Some industries have been deploying ML models for years now and therefore have more mature MLOps processes. For example, ML algorithms have been used in the financial industry since the 1990s to execute tasks such as predicting market trends and detecting fraud. Therefore large financial institutions have a long head start in getting models into production over, say, Biotech companies just now opening the door to using ML for drug discovery. These more mature industries have learned the hard way why it's crucial to implement strict quality control measures for ML models going into deployment. It took these companies years to establish the appropriate monitoring tools. Unfortunately this is a timeframe and cost not palatable for newer AI companies surging forward into new frontiers.
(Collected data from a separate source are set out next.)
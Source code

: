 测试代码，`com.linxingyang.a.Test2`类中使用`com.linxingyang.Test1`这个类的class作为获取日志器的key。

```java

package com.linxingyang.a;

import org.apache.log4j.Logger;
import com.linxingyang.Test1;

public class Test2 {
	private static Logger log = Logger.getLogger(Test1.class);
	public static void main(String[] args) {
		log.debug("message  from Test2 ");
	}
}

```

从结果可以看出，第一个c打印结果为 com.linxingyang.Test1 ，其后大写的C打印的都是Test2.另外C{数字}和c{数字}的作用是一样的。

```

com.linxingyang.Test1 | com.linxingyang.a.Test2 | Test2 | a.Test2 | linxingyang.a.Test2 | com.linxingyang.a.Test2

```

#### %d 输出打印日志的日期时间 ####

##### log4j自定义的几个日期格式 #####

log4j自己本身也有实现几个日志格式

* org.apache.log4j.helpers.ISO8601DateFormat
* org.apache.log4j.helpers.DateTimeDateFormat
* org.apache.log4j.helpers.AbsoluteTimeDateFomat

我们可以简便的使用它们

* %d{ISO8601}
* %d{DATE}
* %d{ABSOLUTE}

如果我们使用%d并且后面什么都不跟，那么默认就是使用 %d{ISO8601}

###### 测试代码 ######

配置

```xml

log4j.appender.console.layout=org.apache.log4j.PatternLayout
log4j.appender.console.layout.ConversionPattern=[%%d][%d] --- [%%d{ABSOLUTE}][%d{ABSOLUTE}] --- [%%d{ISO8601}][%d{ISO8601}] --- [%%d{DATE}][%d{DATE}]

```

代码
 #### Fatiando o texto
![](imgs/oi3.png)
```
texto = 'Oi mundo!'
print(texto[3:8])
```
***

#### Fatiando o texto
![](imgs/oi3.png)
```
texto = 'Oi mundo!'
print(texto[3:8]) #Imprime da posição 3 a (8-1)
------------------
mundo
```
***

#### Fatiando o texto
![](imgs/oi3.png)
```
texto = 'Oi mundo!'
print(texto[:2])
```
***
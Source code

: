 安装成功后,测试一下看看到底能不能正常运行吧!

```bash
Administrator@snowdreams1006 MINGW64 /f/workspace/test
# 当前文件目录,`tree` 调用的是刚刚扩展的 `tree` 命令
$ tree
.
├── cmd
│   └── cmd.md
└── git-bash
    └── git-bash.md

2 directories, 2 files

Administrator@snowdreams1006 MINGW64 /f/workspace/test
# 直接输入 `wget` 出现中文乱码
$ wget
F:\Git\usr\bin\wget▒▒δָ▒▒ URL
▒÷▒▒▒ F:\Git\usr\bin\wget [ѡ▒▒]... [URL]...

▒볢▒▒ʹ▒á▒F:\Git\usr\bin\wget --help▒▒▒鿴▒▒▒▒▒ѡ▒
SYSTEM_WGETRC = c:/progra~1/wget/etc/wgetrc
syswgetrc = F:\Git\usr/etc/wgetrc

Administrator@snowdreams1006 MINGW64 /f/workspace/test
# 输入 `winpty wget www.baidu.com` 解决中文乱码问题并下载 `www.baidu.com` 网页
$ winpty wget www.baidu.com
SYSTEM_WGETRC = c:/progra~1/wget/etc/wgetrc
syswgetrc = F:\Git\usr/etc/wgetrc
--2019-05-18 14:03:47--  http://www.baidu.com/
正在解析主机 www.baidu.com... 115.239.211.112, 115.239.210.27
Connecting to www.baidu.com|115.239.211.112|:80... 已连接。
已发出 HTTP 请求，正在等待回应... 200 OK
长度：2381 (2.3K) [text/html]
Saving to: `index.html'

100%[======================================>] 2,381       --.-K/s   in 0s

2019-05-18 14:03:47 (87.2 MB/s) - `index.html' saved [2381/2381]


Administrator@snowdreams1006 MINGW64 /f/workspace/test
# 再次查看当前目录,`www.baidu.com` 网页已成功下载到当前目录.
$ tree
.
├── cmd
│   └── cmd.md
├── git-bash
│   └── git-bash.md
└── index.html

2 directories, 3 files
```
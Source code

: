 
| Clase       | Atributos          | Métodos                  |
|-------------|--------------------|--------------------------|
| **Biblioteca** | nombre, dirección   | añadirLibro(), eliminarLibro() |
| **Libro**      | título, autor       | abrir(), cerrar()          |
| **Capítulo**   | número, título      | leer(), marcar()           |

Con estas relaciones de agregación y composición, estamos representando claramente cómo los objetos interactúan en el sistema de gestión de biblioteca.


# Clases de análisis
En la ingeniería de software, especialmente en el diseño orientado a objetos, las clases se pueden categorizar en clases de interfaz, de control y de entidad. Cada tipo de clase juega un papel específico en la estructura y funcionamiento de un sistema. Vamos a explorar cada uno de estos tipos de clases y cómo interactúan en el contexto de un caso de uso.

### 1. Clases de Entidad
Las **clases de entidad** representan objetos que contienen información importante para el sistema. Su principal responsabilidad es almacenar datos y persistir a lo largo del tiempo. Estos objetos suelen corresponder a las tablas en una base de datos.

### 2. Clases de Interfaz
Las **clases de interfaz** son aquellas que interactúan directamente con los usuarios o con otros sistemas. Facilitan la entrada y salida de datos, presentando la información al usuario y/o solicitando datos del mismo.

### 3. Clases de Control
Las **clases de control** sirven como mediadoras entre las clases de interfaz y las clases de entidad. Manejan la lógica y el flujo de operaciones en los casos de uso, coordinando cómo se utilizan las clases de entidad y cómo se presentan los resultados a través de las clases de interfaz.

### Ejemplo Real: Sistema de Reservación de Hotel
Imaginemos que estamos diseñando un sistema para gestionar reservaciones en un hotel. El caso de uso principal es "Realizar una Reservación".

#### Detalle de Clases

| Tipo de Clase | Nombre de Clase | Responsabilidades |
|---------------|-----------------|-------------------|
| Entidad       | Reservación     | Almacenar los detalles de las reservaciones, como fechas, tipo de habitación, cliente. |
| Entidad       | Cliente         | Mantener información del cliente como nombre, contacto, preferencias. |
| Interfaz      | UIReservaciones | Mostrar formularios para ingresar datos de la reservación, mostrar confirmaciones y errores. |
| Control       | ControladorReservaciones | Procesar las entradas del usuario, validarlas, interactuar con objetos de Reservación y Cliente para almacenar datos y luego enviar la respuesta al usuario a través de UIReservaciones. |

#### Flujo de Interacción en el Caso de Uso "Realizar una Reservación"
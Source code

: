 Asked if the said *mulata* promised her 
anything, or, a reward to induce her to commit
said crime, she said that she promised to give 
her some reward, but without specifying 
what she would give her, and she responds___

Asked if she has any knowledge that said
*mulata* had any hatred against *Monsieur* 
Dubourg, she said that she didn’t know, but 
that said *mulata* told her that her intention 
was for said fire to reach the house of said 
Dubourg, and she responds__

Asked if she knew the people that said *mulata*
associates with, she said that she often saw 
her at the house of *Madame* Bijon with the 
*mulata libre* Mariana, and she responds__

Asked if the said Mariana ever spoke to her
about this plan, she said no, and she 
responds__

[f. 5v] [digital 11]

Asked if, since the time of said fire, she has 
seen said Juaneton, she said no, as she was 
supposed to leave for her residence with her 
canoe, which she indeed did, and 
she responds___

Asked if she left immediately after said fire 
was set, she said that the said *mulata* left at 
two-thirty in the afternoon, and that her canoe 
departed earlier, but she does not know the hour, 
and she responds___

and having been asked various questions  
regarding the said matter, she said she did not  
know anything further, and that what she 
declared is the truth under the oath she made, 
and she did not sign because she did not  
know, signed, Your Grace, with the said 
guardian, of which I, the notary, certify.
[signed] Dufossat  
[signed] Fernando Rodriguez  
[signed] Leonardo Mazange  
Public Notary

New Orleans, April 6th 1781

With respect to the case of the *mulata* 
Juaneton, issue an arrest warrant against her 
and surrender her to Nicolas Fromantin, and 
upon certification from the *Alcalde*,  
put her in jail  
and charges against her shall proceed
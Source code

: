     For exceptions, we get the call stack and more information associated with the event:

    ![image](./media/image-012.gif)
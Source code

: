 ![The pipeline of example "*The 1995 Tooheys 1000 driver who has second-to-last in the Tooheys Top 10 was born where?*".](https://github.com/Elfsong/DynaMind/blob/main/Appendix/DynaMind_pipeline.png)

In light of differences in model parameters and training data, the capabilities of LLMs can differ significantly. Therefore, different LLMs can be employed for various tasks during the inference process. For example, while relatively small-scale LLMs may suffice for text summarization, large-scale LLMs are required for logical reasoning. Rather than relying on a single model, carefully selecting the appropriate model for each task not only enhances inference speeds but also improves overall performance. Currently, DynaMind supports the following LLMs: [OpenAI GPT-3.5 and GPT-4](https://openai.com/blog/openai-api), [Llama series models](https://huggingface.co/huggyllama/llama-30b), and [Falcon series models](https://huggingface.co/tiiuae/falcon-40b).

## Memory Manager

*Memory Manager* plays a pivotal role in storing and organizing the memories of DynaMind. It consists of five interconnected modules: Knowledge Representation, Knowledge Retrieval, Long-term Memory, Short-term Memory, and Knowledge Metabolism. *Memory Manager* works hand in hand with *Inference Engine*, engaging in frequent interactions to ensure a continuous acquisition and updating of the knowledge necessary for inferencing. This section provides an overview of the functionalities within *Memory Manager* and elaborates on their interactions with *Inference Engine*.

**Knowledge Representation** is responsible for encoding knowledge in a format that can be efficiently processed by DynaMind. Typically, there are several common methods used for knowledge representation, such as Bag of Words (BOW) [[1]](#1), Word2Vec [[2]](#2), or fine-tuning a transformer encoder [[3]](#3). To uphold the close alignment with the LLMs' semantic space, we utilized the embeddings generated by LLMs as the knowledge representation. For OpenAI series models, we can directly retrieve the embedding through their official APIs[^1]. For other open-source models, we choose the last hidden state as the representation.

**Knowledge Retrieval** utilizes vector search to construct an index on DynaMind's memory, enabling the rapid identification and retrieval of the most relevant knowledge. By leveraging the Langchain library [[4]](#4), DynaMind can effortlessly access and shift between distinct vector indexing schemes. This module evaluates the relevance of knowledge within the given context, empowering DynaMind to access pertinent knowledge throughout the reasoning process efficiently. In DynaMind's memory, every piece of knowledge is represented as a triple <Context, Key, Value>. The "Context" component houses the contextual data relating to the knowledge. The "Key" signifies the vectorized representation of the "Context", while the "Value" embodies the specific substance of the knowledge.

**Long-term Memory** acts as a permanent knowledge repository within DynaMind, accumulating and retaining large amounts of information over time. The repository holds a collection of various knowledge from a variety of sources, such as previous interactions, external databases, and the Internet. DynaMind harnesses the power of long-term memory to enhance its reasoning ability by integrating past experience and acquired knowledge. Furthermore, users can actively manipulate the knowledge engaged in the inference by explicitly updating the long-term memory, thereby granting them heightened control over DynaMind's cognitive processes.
Inhouse or not to Inhouse?

We've heard it multiple times now from Data Science teams - "We've been trying to set up a model mentoring framework but we are too busy focusing on developing ML for our product." No one wants to spend time building and maintaining the tools that they will use to build and maintain their product. Companies trying to get ML models into production are either forced to (a) build these model monitoring tools themselves so they can have peace of mind on how their models are behaving, or (b) simply cross their fingers and pray that their models will never have an issue that will impact their customers. Our research shows that scenario (a) can consume up to 30% of a Data Science team's time and cost a company hundreds of thousands of dollars annually in maintenance costs. Not to mention Data Scientists don't really want to be doing this custodial type work. Scenario (b) doesn't immediately cost any money, but it presents a potentially huge risk to the end users of the product who may by unknowingly relying on predictions from a bad model.

In Conclusion

Outsourcing more of the individual steps of the MLOps process will continue to help companies get their ML models into production faster, more cost effectively, and above all more responsibly. It's typical for the early pioneers of an industry to do everything themselves, but as the industry becomes more established it will naturally break down into two camps: the ones building the products to serve the end users, and the ones providing the infrastructure and tools to support this.